Every line of the listing below should come back exactly as written, with no images.

Given information Block Start

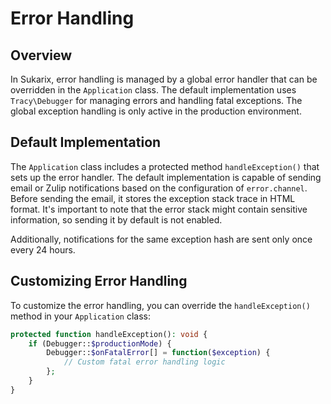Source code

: # Error Handling

<!-- toc -->

## Overview

In Sukarix, error handling is managed by a global error handler that can be overridden in the `Application` class. The
default implementation uses `Tracy\Debugger` for managing errors and handling fatal exceptions. The global exception
handling is only active in the production environment.

## Default Implementation

The `Application` class includes a protected method `handleException()` that sets up the error handler. The default
implementation is capable of sending email or Zulip notifications based on the configuration of `error.channel`. Before
sending the email, it stores the exception stack trace in HTML format. It's important to note that the error stack might
contain sensitive information, so sending it by default is not enabled.

Additionally, notifications for the same exception hash are sent only once every 24 hours.

## Customizing Error Handling

To customize the error handling, you can override the `handleException()` method in your `Application` class:

```php
protected function handleException(): void {
    if (Debugger::$productionMode) {
        Debugger::$onFatalError[] = function($exception) {
            // Custom fatal error handling logic
        };
    }
}
```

Given information Block End

Solution for this task:
Source code

: # Error Handling

<!-- toc -->

## Overview

In Sukarix, error handling is managed by a global error handler that can be overridden in the `Application` class. The
default implementation uses `Tracy\Debugger` for managing errors and handling fatal exceptions. The global exception
handling is only active in the production environment.

## Default Implementation

The `Application` class includes a protected method `handleException()` that sets up the error handler. The default
implementation is capable of sending email or Zulip notifications based on the configuration of `error.channel`. Before
sending the email, it stores the exception stack trace in HTML format. It's important to note that the error stack might
contain sensitive information, so sending it by default is not enabled.

Additionally, notifications for the same exception hash are sent only once every 24 hours.

## Customizing Error Handling

To customize the error handling, you can override the `handleException()` method in your `Application` class:

```php
protected function handleException(): void {
    if (Debugger::$productionMode) {
        Debugger::$onFatalError[] = function($exception) {
            // Custom fatal error handling logic
        };
    }
}
```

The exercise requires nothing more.